Collected data
——————

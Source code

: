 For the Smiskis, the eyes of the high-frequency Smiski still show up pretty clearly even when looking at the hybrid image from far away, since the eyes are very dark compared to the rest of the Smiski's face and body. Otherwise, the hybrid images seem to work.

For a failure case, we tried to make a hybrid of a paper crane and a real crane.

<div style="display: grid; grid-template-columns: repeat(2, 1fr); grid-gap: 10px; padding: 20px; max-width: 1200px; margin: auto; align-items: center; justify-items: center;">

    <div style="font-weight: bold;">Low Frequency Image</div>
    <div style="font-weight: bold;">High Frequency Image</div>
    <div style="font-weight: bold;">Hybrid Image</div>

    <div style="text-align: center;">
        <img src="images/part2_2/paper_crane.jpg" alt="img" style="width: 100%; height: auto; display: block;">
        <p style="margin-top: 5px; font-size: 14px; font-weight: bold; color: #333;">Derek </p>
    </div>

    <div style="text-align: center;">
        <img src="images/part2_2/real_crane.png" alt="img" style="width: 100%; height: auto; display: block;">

——————

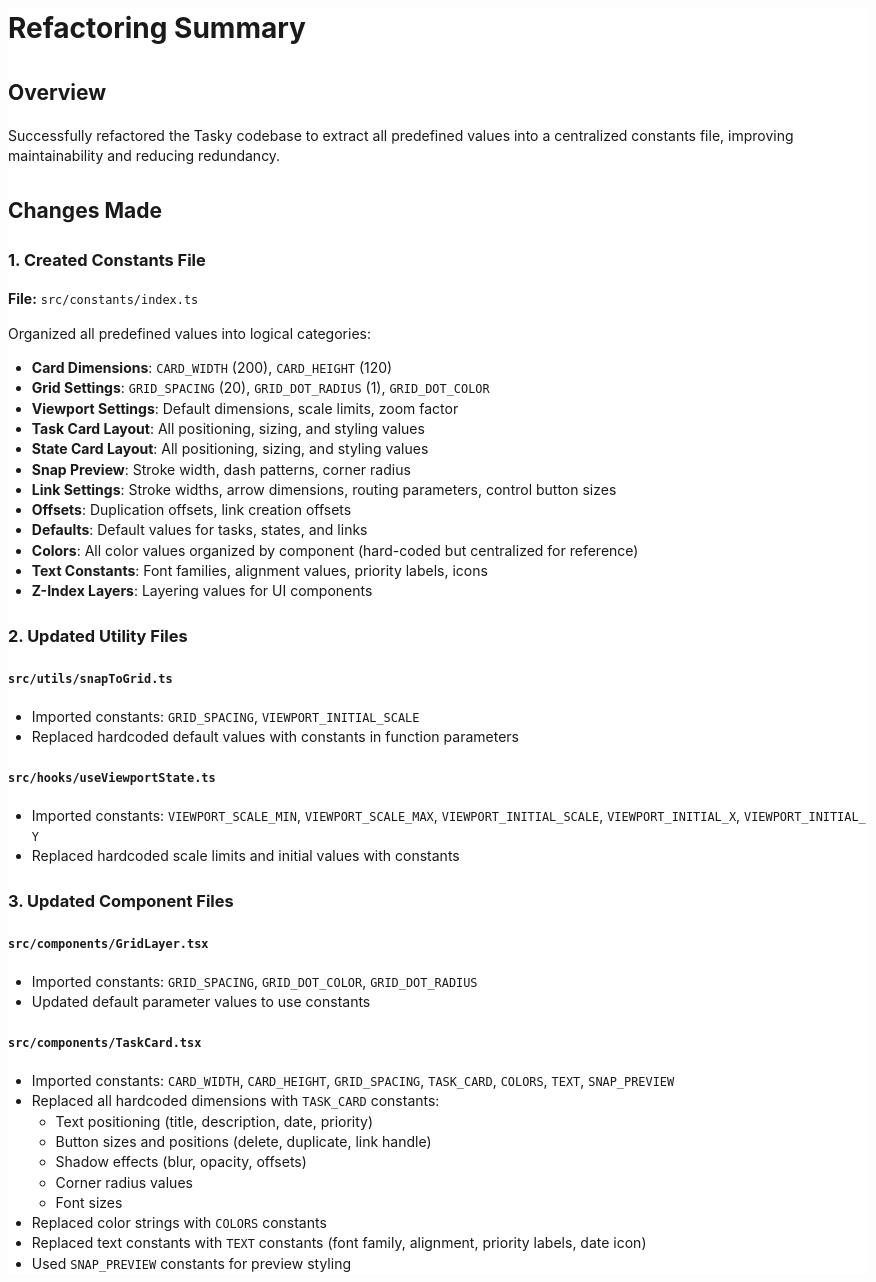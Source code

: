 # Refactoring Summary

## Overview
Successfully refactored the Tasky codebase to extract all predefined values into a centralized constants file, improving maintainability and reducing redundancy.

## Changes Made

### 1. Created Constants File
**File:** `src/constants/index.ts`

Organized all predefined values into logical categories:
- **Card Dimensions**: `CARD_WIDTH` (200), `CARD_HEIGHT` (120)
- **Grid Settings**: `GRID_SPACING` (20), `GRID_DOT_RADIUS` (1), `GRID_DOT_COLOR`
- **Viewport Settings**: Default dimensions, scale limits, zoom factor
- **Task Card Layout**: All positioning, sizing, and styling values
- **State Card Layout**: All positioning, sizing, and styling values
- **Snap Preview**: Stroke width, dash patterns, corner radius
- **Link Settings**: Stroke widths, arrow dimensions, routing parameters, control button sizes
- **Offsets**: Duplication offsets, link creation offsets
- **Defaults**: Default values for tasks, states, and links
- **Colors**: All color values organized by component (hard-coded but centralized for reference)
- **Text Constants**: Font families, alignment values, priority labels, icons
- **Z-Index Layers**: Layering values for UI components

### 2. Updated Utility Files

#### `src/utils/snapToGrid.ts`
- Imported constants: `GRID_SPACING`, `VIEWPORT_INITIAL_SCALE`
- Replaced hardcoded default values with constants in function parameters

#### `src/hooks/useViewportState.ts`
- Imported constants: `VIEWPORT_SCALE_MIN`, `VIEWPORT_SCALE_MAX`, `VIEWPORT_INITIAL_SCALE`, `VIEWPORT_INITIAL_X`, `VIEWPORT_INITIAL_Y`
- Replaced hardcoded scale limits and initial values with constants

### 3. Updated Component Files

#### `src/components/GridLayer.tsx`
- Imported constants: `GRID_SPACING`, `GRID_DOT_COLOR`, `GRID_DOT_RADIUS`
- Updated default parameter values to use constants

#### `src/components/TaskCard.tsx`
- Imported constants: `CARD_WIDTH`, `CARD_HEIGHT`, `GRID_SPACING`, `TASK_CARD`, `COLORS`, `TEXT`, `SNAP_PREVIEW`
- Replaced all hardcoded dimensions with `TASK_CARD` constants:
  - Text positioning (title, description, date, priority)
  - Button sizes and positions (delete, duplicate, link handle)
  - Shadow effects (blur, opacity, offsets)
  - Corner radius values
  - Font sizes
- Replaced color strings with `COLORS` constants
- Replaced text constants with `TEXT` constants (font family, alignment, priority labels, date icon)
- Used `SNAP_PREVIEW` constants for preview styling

——————

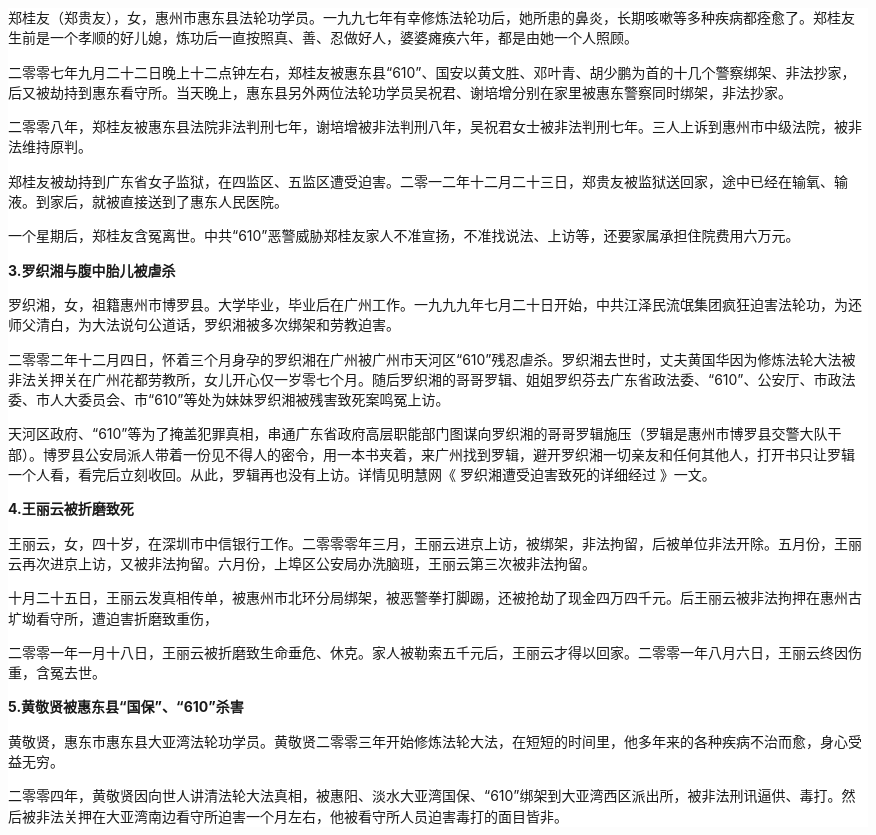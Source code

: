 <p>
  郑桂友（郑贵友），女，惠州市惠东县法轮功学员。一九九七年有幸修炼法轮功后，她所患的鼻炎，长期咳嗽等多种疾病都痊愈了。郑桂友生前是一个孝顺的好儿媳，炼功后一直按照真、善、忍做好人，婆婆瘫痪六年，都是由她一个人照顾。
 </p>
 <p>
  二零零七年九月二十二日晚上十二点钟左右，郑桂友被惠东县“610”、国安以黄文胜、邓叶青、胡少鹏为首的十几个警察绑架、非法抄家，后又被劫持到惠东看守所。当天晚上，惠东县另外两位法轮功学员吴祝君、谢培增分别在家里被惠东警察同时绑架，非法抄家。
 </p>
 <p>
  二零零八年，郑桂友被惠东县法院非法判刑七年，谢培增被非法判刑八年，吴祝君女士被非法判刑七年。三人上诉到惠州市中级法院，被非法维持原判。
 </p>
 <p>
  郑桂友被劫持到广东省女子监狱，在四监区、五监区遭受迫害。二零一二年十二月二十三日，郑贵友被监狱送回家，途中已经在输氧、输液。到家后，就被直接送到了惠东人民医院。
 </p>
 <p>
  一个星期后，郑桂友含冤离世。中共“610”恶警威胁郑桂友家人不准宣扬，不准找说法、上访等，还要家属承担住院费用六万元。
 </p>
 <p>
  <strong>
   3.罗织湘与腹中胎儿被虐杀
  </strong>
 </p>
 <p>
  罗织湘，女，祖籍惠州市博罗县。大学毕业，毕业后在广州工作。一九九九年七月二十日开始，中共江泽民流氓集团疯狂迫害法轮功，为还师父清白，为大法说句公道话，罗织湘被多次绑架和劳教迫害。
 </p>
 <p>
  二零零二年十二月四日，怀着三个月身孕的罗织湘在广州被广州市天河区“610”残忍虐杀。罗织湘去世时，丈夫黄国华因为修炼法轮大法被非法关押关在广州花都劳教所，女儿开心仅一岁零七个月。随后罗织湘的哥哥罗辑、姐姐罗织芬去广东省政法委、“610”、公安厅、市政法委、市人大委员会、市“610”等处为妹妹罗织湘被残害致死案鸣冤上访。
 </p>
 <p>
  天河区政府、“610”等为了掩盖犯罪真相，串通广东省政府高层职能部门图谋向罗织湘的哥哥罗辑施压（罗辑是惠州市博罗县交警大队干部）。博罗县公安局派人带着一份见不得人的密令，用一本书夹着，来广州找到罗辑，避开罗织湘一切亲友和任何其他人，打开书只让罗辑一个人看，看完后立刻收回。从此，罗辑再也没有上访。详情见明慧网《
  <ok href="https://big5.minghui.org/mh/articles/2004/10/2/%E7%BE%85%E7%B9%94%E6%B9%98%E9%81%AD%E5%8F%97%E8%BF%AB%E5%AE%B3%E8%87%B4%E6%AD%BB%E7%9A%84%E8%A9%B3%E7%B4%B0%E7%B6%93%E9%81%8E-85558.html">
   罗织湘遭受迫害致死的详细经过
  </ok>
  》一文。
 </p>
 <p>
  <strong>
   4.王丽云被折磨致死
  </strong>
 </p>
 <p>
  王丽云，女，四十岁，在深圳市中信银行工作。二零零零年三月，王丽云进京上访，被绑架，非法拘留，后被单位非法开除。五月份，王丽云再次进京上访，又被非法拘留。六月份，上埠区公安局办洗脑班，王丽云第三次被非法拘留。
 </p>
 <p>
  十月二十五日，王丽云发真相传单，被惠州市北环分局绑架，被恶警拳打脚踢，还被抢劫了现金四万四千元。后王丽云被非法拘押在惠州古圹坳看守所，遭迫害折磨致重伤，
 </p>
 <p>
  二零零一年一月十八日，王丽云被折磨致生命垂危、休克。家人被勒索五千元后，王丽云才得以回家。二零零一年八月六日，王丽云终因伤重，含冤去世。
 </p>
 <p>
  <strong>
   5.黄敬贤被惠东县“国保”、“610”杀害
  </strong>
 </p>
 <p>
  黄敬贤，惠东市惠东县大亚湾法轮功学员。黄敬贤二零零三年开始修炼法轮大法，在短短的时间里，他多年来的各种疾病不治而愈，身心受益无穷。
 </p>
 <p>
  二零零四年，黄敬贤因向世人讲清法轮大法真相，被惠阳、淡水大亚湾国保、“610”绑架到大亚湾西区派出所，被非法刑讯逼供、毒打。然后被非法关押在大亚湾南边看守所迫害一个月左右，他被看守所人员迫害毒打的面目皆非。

——————

• [Problem]: Could you repeat exactly the lines above from the line with "Successfully refactored the" up to and including the line with "- Corner radius values", and only those?

• [Written answer]:
Successfully refactored the Tasky codebase to extract all predefined values into a centralized constants file, improving maintainability and reducing redundancy.

## Changes Made

### 1. Created Constants File
**File:** `src/constants/index.ts`

Organized all predefined values into logical categories:
- **Card Dimensions**: `CARD_WIDTH` (200), `CARD_HEIGHT` (120)
- **Grid Settings**: `GRID_SPACING` (20), `GRID_DOT_RADIUS` (1), `GRID_DOT_COLOR`
- **Viewport Settings**: Default dimensions, scale limits, zoom factor
- **Task Card Layout**: All positioning, sizing, and styling values
- **State Card Layout**: All positioning, sizing, and styling values
- **Snap Preview**: Stroke width, dash patterns, corner radius
- **Link Settings**: Stroke widths, arrow dimensions, routing parameters, control button sizes
- **Offsets**: Duplication offsets, link creation offsets
- **Defaults**: Default values for tasks, states, and links
- **Colors**: All color values organized by component (hard-coded but centralized for reference)
- **Text Constants**: Font families, alignment values, priority labels, icons
- **Z-Index Layers**: Layering values for UI components

### 2. Updated Utility Files

#### `src/utils/snapToGrid.ts`
- Imported constants: `GRID_SPACING`, `VIEWPORT_INITIAL_SCALE`
- Replaced hardcoded default values with constants in function parameters

#### `src/hooks/useViewportState.ts`
- Imported constants: `VIEWPORT_SCALE_MIN`, `VIEWPORT_SCALE_MAX`, `VIEWPORT_INITIAL_SCALE`, `VIEWPORT_INITIAL_X`, `VIEWPORT_INITIAL_Y`
- Replaced hardcoded scale limits and initial values with constants

### 3. Updated Component Files

#### `src/components/GridLayer.tsx`
- Imported constants: `GRID_SPACING`, `GRID_DOT_COLOR`, `GRID_DOT_RADIUS`
- Updated default parameter values to use constants

#### `src/components/TaskCard.tsx`
- Imported constants: `CARD_WIDTH`, `CARD_HEIGHT`, `GRID_SPACING`, `TASK_CARD`, `COLORS`, `TEXT`, `SNAP_PREVIEW`
- Replaced all hardcoded dimensions with `TASK_CARD` constants:
  - Text positioning (title, description, date, priority)
  - Button sizes and positions (delete, duplicate, link handle)
  - Shadow effects (blur, opacity, offsets)
  - Corner radius values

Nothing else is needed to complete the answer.